Trouveres, professional storytellers, would take up the story from there. The evidence is that they focused on single qualities for each of the Arthurian characters – Tristan became associated with the hunt, Gawain with courtly love, and so forth. Arthurian tales normally made use of the plot to introduce them and their stereotyped qualities.
Romance poets, like Chrétien de Troyes, took up the mantel from there. Under the influence of patrons like Marie de Champagne they had their own specific goals as well; the rendering of courtly love into a story form. Specifically in the case of Chrétien and Marie, the character of L’Ancelot, the servant, was generated to replace the original hero. So, too, were scenes like the bloodstained sheets and the tournament where he was told to do his worst before he was allowed to shine in her honor.

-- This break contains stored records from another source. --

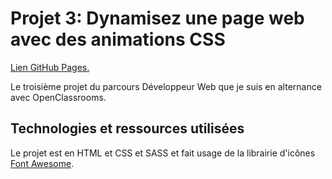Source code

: # Projet 3: Dynamisez une page web avec des animations CSS

[Lien GitHub Pages.](https://adrianpaulstaron.github.io/OCP3/)

Le troisième projet du parcours Développeur Web que je suis en alternance avec OpenClassrooms.

## Technologies et ressources utilisées

Le projet est en HTML et CSS et SASS et fait usage de la librairie d'icônes [Font Awesome](https://fontawesome.com/).
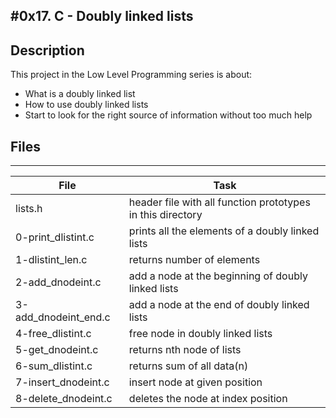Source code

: #0x17. C - Doubly linked lists
---
## Description

This project in the Low Level Programming series is about:
* What is a doubly linked list
* How to use doubly linked lists
* Start to look for the right source of information without too much help

## Files
---
File|Task
---|---
lists.h | header file with all function prototypes in this directory
0-print_dlistint.c | prints all the elements of a doubly linked lists
1-dlistint_len.c | returns number of elements
2-add_dnodeint.c | add a node at the beginning of doubly linked lists
3-add_dnodeint_end.c | add a node at the end of doubly linked lists
4-free_dlistint.c | free node in doubly linked lists
5-get_dnodeint.c | returns nth node of lists
6-sum_dlistint.c | returns sum of all data(n)
7-insert_dnodeint.c | insert node at given position
8-delete_dnodeint.c | deletes the node at index position
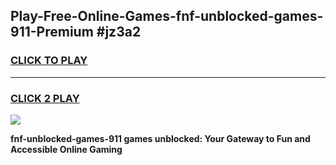 
## Play-Free-Online-Games-fnf-unblocked-games-911-Premium #jz3a2
<h3>
<a href="https://premium.freeplayer.one?title=fnf-unblocked-games-911&ref=8M">CLICK TO PLAY</a></h3>
<hr>

<h3>
<a href="https://premium.freeplayer.one?title=fnf-unblocked-games-911&ref=8M">CLICK 2 PLAY</a>
  
</h3>

<a href="https://premium.freeplayer.one?title=fnf-unblocked-games-911&ref=8M"><img src="https://clearcache.store/games.png"></a>


**fnf-unblocked-games-911 games unblocked: Your Gateway to Fun and Accessible Online Gaming**
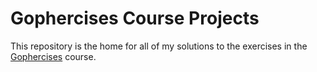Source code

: # Gophercises Course Projects

This repository is the home for all of my solutions to the exercises in the [Gophercises](https://gophercises.com/) course.

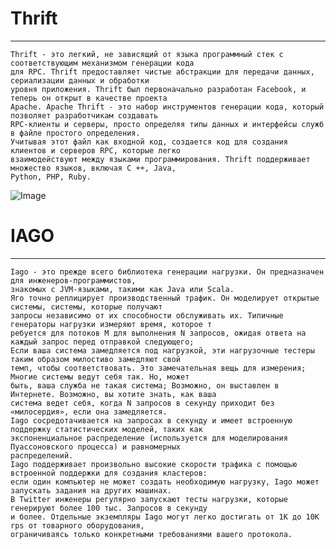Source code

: # Thrift
* * * 
    Thrift - это легкий, не зависящий от языка программный стек с соответствующим механизмом генерации кода
    для RPC. Thrift предоставляет чистые абстракции для передачи данных, сериализации данных и обработки
    уровня приложения. Thrift был первоначально разработан Facebook, и теперь он открыт в качестве проекта
    Apache. Apache Thrift - это набор инструментов генерации кода, который позволяет разработчикам создавать 
    RPC-клиенты и серверы, просто определяя типы данных и интерфейсы служб в файле простого определения. 
    Учитывая этот файл как входной код, создается код для создания клиентов и серверов RPC, которые легко 
    взаимодействуют между языками программирования. Thrift поддерживает множество языков, включая C ++, Java, 
    Python, PHP, Ruby. 
![Image](http://thrift-tutorial.readthedocs.io/en/latest/_images/Apache_Thrift_architecture.png "Просмоты всего")
# IAGO
* * *
    Iago - это прежде всего библиотека генерации нагрузки. Он предназначен для инженеров-программистов, 
    знакомых с JVM-языками, такими как Java или Scala.
    Яго точно реплицирует производственный трафик. Он моделирует открытые системы, системы, которые получают 
    запросы независимо от их способности обслуживать их. Типичные генераторы нагрузки измеряют время, которое т
    ребуется для потоков M для выполнения N запросов, ожидая ответа на каждый запрос перед отправкой следующего; 
    Если ваша система замедляется под нагрузкой, эти нагрузочные тестеры таким образом милостиво замедляют свой 
    темп, чтобы соответствовать. Это замечательная вещь для измерения; Многие системы ведут себя так. Но, может 
    быть, ваша служба не такая система; Возможно, он выставлен в Интернете. Возможно, вы хотите знать, как ваша 
    система ведет себя, когда N запросов в секунду приходит без «милосердия», если она замедляется.
    Iago сосредотачивается на запросах в секунду и имеет встроенную поддержку статистических моделей, таких как 
    экспоненциальное распределение (используется для моделирования Пуассоновского процесса) и равномерных 
    распределений.
    Iago поддерживает произвольно высокие скорости трафика с помощью встроенной поддержки для создания кластеров:
    если один компьютер не может создать необходимую нагрузку, Iago может запускать задания на других машинах. 
    В Twitter инженеры регулярно запускают тесты нагрузки, которые генерируют более 100 тыс. Запросов в секунду 
    и более. Отдельные экземпляры Iago могут легко достигать от 1K до 10K rps от товарного оборудования, 
    ограничиваясь только конкретными требованиями вашего протокола.
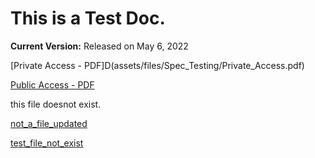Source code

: # This is a Test Doc.

**Current Version:** Released on May 6, 2022

[Private Access - PDF]D(assets/files/Spec_Testing/Private_Access.pdf)

[Public Access - PDF](Spec_Testing/Public_Access.pdf)

this file doesnot exist.

[not_a_file_updated](not_a_file_updated.pdf)

[test_file_not_exist](test_file_not_exist.pdf)
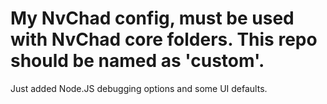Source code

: # My NvChad config, must be used with NvChad core folders. This repo should be named as 'custom'.

Just added Node.JS debugging options and some UI defaults.
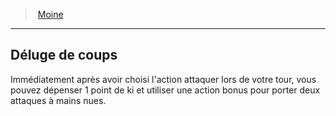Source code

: ﻿---
!ClassFeatureItem
Id: monk_hd.md#déluge-de-coups
ParentLink: monk_hd.md#moine
Name: Déluge de coups
ParentName: Moine
NameLevel: 2
Attributes:
  Name: Déluge de coups
  Markdown: >+
    ## <!--Name-->Déluge de coups<!--/Name-->


    Immédiatement après avoir choisi l'action attaquer lors de votre tour, vous pouvez dépenser 1 point de ki et utiliser une action bonus pour porter deux attaques à mains nues.

  Description: >+
    Immédiatement après avoir choisi l'action attaquer lors de votre tour, vous pouvez dépenser 1 point de ki et utiliser une action bonus pour porter deux attaques à mains nues.

AttributesDictionary: >+
  Name: Déluge de coups

  Markdown: >+

    ## <!--Name-->Déluge de coups<!--/Name-->





    Immédiatement après avoir choisi l'action attaquer lors de votre tour, vous pouvez dépenser 1 point de ki et utiliser une action bonus pour porter deux attaques à mains nues.



  Description: >+

    Immédiatement après avoir choisi l'action attaquer lors de votre tour, vous pouvez dépenser 1 point de ki et utiliser une action bonus pour porter deux attaques à mains nues.



Description: >+
  Immédiatement après avoir choisi l'action attaquer lors de votre tour, vous pouvez dépenser 1 point de ki et utiliser une action bonus pour porter deux attaques à mains nues.

---
> [Moine](hd_monk.md)

---

## Déluge de coups

Immédiatement après avoir choisi l'action attaquer lors de votre tour, vous pouvez dépenser 1 point de ki et utiliser une action bonus pour porter deux attaques à mains nues.


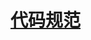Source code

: # [代码规范](https://yjpsquqlkq9h.jp.larksuite.com/wiki/AaFMwAJcSiRA3Bk4euwj38RMp0e?from=from_copylink)

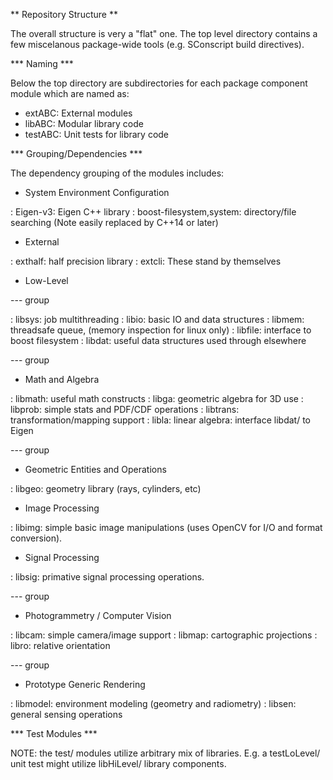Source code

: ** Repository Structure **


The overall structure is very a "flat" one. The top level directory contains a few miscelanous package-wide tools (e.g. SConscript build directives).

*** Naming ***

Below the top directory are subdirectories for each package component module which are named as:

* extABC: External modules
* libABC: Modular library code
* testABC: Unit tests for library code

*** Grouping/Dependencies ***

The dependency grouping of the modules includes:

* System Environment Configuration

: Eigen-v3: Eigen C++ library
: boost-filesystem,system: directory/file searching (Note easily replaced by C++14 or later)

* External

: exthalf: half precision library
: extcli: These stand by themselves

* Low-Level 

--- group

: libsys: job multithreading
: libio: basic IO and data structures
: libmem: threadsafe queue, (memory inspection for linux only)
: libfile: interface to boost filesystem
: libdat: useful data structures used through elsewhere

--- group

* Math and Algebra

: libmath: useful math constructs
: libga: geometric algebra for 3D use
: libprob: simple stats and PDF/CDF operations
: libtrans: transformation/mapping support
: libla: linear algebra: interface libdat/ to Eigen

--- group

* Geometric Entities and Operations

: libgeo: geometry library (rays, cylinders, etc)

* Image Processing

: libimg: simple basic image manipulations (uses OpenCV for I/O and format conversion).

* Signal Processing

: libsig: primative signal processing operations.

--- group

* Photogrammetry / Computer Vision

: libcam: simple camera/image support
: libmap: cartographic projections
: libro: relative orientation

--- group

* Prototype Generic Rendering

: libmodel: environment modeling (geometry and radiometry)
: libsen: general sensing operations

*** Test Modules ***

NOTE: the test/ modules utilize arbitrary mix of libraries. E.g. a
testLoLevel/ unit test might utilize libHiLevel/ library components.

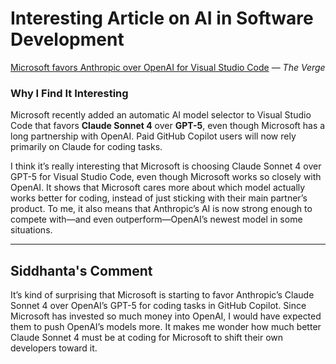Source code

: # Interesting Article on AI in Software Development  

[Microsoft favors Anthropic over OpenAI for Visual Studio Code](https://www.theverge.com/report/778641/microsoft-visual-studio-code-anthropic-claude-4) — *The Verge*  


### Why I Find It Interesting
Microsoft recently added an automatic AI model selector to Visual Studio Code that favors **Claude Sonnet 4** over **GPT-5**, even though Microsoft has a long partnership with OpenAI. Paid GitHub Copilot users will now rely primarily on Claude for coding tasks.  

I think it’s really interesting that Microsoft is choosing Claude Sonnet 4 over GPT-5 for Visual Studio Code, even though Microsoft works so closely with OpenAI. It shows that Microsoft cares more about which model actually works better for coding, instead of just sticking with their main partner’s product. To me, it also means that Anthropic’s AI is now strong enough to compete with—and even outperform—OpenAI’s newest model in some situations.  

---
## Siddhanta's Comment

It’s kind of surprising that Microsoft is starting to favor Anthropic’s Claude Sonnet 4 over OpenAI’s GPT-5 for coding tasks in GitHub Copilot. Since Microsoft has invested so much money into OpenAI, I would have expected them to push OpenAI’s models more. It makes me wonder how much better Claude Sonnet 4 must be at coding for Microsoft to shift their own developers toward it.
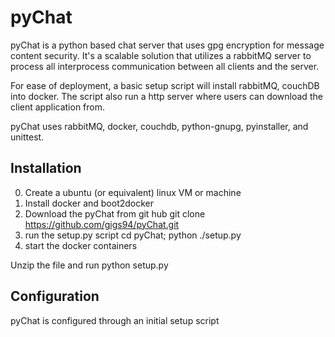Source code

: # pyChat

pyChat is a python based chat server that uses gpg encryption for message content security.   It's a scalable solution that utilizes a rabbitMQ server to process all interprocess communication between all clients and the server.

For ease of deployment, a basic setup script will install rabbitMQ, couchDB into docker.   The script also run a http server where users can download the client application from.

pyChat uses rabbitMQ, docker, couchdb, python-gnupg, pyinstaller, and unittest.


## Installation

 0. Create a ubuntu (or equivalent) linux VM or machine
 1. Install docker and boot2docker
 2. Download the pyChat from git hub
    git clone https://github.com/gigs94/pyChat.git
 3. run the setup.py script 
    cd pyChat; python ./setup.py
 4. start the docker containers
    

Unzip the file and run python setup.py

## Configuration

pyChat is configured through an initial setup script
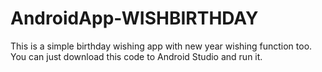 # AndroidApp-WISHBIRTHDAY
This is a simple birthday wishing app with new year wishing function too.
You can just download this code to Android Studio and run it.

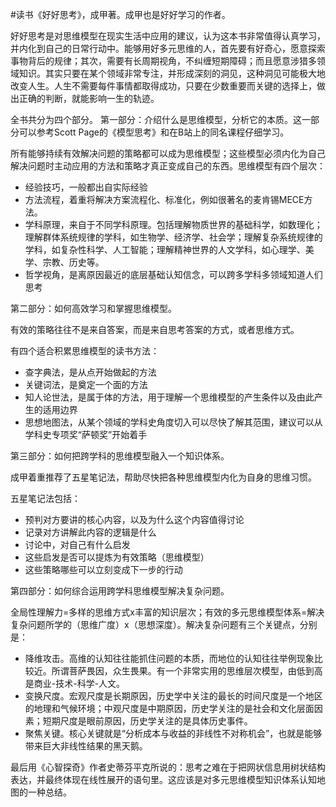 \#读书《好好思考》，成甲著。成甲也是好好学习的作者。

好好思考是对思维模型在现实生活中应用的建议，认为这本书非常值得认真学习，并内化到自己的日常行动中。能够用好多元思维的人，首先要有好奇心，愿意探索事物背后的规律；其次，需要有长周期视角，不纠缠短期障碍；而且愿意涉猎多领域知识。其实只要在某个领域非常专注，并形成深刻的洞见，这种洞见可能极大地改变人生。人生不需要每件事情都取得成功，只要在少数重要而关键的选择上，做出正确的判断，就能影响一生的轨迹。

全书共分为四个部分。
第一部分：介绍什么是思维模型，分析它的本质。这一部分可以参考Scott Page的《模型思考》和在B站上的同名课程仔细学习。

所有能够持续有效解决问题的策略都可以成为思维模型；这些模型必须内化为自己解决问题时主动应用的方法和策略才真正变成自己的东西。思维模型有四个层次：

- 经验技巧，一般都出自实际经验
- 方法流程，着重将解决方案流程化、标准化，例如很著名的麦肯锡MECE方法。
- 学科原理，来自于不同学科原理。包括理解物质世界的基础科学，如数理化；理解群体系统规律的学科，如生物学、经济学、社会学；理解复杂系统规律的学科，如复杂性科学、人工智能；理解精神世界的人文学科，如心理学、美学、宗教、历史等。
- 哲学视角，是离原因最近的底层基础认知信念，可以跨多学科多领域知道人们思考

第二部分：如何高效学习和掌握思维模型。

有效的策略往往不是来自答案，而是来自思考答案的方式，或者思维方式。

有四个适合积累思维模型的读书方法：

- 查字典法，是从点开始做起的方法
- 关键词法，是奠定一个面的方法
- 知人论世法，是属于体的方法，用于理解一个思维模型的产生条件以及由此产生的适用边界
- 思想地图法，从某个领域的学科史角度切入可以尽快了解其范围，建议可以从学科史专项奖“萨顿奖”开始着手

第三部分：如何把跨学科的思维模型融入一个知识体系。

成甲着重推荐了五星笔记法，帮助尽快把各种思维模型内化为自身的思维习惯。

五星笔记法包括：

- 预判对方要讲的核心内容，以及为什么这个内容值得讨论
- 记录对方讲解此内容的逻辑是什么
- 讨论中，对自己有什么启发
- 这些启发是否可以提炼为有效策略（思维模型）
- 这些策略哪些可以立刻变成下一步的行动

第四部分：如何综合运用跨学科思维模型解决复杂问题。

全局性理解力=多样的思维方式x丰富的知识层次；有效的多元思维模型体系=解决复杂问题所学的（思维广度）x（思想深度）。解决复杂问题有三个关键点，分别是：

- 降维攻击。高维的认知往往能抓住问题的本质，而地位的认知往往举例现象比较近。所谓菩萨畏因，众生畏果。有一个非常实用的思维层次模型，由低到高是商业-技术-科学-人文。
- 变换尺度。宏观尺度是长期原因，历史学中关注的最长的时间尺度是一个地区的地理和气候环境；中观尺度是中期原因，历史学关注的是社会和文化层面因素；短期尺度是眼前原因，历史学关注的是具体历史事件。
- 聚焦关键。核心关键就是“分析成本与收益的非线性不对称机会”，也就是能够带来巨大非线性结果的黑天鹅。

最后用《心智探奇》作者史蒂芬平克所说的：思考之难在于把网状信息用树状结构表达，并最终体现在线性展开的语句里。这应该是对多元思维模型知识体系认知地图的一种总结。

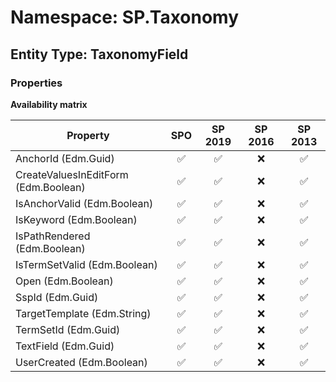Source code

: # Namespace: SP.Taxonomy

## Entity Type: TaxonomyField

### Properties

**Availability matrix**

Property | SPO | SP 2019 | SP 2016 | SP 2013
----------|:---:|:-------:|:-------:|:-------:
AnchorId (Edm.Guid) | ✅ | ✅ | ❌ | ✅
CreateValuesInEditForm (Edm.Boolean) | ✅ | ✅ | ❌ | ✅
IsAnchorValid (Edm.Boolean) | ✅ | ✅ | ❌ | ✅
IsKeyword (Edm.Boolean) | ✅ | ✅ | ❌ | ✅
IsPathRendered (Edm.Boolean) | ✅ | ✅ | ❌ | ✅
IsTermSetValid (Edm.Boolean) | ✅ | ✅ | ❌ | ✅
Open (Edm.Boolean) | ✅ | ✅ | ❌ | ✅
SspId (Edm.Guid) | ✅ | ✅ | ❌ | ✅
TargetTemplate (Edm.String) | ✅ | ✅ | ❌ | ✅
TermSetId (Edm.Guid) | ✅ | ✅ | ❌ | ✅
TextField (Edm.Guid) | ✅ | ✅ | ❌ | ✅
UserCreated (Edm.Boolean) | ✅ | ✅ | ❌ | ✅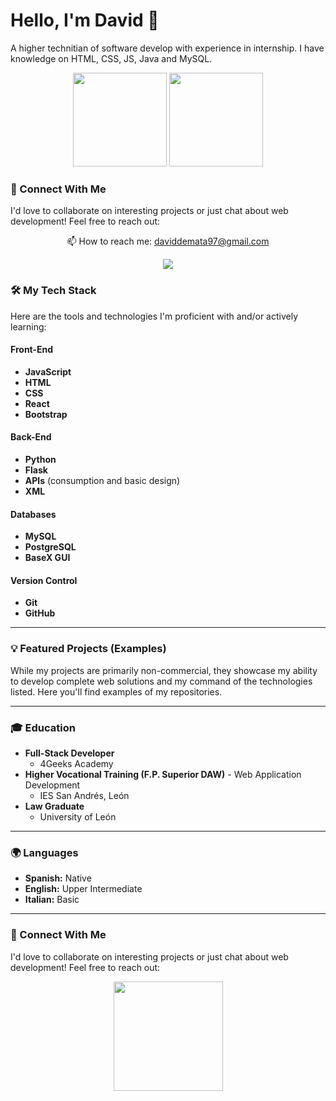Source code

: # Hello, I'm David 👋
A higher technitian of software develop with experience in internship. I have knowledge on HTML, CSS, JS, Java and MySQL.


<p align='center'>
   <a href="https://github.com/davidmata97-cell/CVdavidmata97-cell/commit/2d98678e48e3a00fbb756661a7b645d6907387bf&show_icons=true&count_private=true"><img
           height=150
           src="https://github-readme-stats.vercel.app/api?username=davidmata97-cell&show_icons=true&count_private=true"/></a>
   <a href="https://github.com/davidmata97-cell/github-readme-stats"><img height=150
                                                                  src="https://github-readme-stats.vercel.app/api/top-langs/?username=davidmata97-cell&layout=compact&date=2025-06-02-18-00"/></a>
</p>

### 🤝 Connect With Me

I'd love to collaborate on interesting projects or just chat about web development! Feel free to reach out:
<p align='center'>
   📫 How to reach me: <a href='mailto:daviddemata97@gmail.com'>daviddemata97@gmail.com</a>
</p>
<p align='center'>
   <a href="https://www.linkedin.com/in/david-de-mata-de-la-puente-511185263?lipi=urn%3Ali%3Apage%3Ad_flagship3_profile_view_base_contact_details%3BRIBg89XfRa2a4EWM%2FEqMdQ%3D%3D">
       <img src="https://img.shields.io/badge/linkedin-%230077B5.svg?&style=for-the-badge&logo=linkedin&logoColor=white"/>
   </a>


### 🛠️ My Tech Stack

Here are the tools and technologies I'm proficient with and/or actively learning:

#### Front-End
* **JavaScript**
* **HTML**
* **CSS**
* **React**
* **Bootstrap**

#### Back-End
* **Python**
* **Flask**
* **APIs** (consumption and basic design)
* **XML**

#### Databases
* **MySQL**
* **PostgreSQL**
* **BaseX GUI**

#### Version Control
* **Git**
* **GitHub**

---

### 💡 Featured Projects (Examples)

While my projects are primarily non-commercial, they showcase my ability to develop complete web solutions and my command of the technologies listed. Here you'll find examples of my repositories.

---

### 🎓 Education

* **Full-Stack Developer**
    * 4Geeks Academy
* **Higher Vocational Training (F.P. Superior DAW)** - Web Application Development
    * IES San Andrés, León
* **Law Graduate**
    * University of León

---

### 🌍 Languages

* **Spanish:** Native
* **English:** Upper Intermediate
* **Italian:** Basic

---

### 🤝 Connect With Me

I'd love to collaborate on interesting projects or just chat about web development! Feel free to reach out:

<p align='center'>
    <a href="![Profile Views](https://komarev.com/ghpvc/?username=davidmata97-cell)">
       <img width="175px" src="https://komarev.com/ghpvc/?username=davidmata97-cell"> </a>
</p>
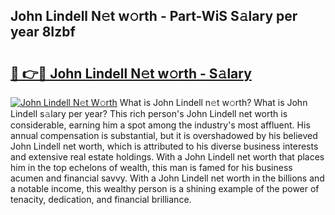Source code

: ## John Lindell N𝚎t w𝚘rth - Part-WiS S𝚊lary per year 8Izbf

# <h2><a href="http://gc0u3n.nevu.top/?p=John+Lindell">🔗 👉🔴 John Lindell N𝚎t w𝚘rth - S𝚊lary</a></h2>

[![John Lindell N𝚎t W𝚘rth](https://i.imgur.com/Oavwk0R.jpeg)](http://gc0u3n.nevu.top/?p=John+Lindell)
What is John Lindell n𝚎t w𝚘rth? What is John Lindell s𝚊lary per year?
This rich person's John Lindell net worth is considerable, earning him a spot among the industry's most affluent. His annual compensation is substantial, but it is overshadowed by his believed John Lindell net worth, which is attributed to his diverse business interests and extensive real estate holdings. With a John Lindell net worth that places him in the top echelons of wealth, this man is famed for his business acumen and financial savvy. With a John Lindell net worth in the billions and a notable income, this wealthy person is a shining example of the power of tenacity, dedication, and financial brilliance.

The transformation, as massive as it was from reality to romance, shouldn’t surprise anyone. The telephone game gives us all a good idea of what happens when a story is passed from one person to another. The time factor (700 years) and the different interests of the various groups who passed on the tales would only have magnified the changes over time. The surprise is that anything recognizable as from about 500 has survived at all.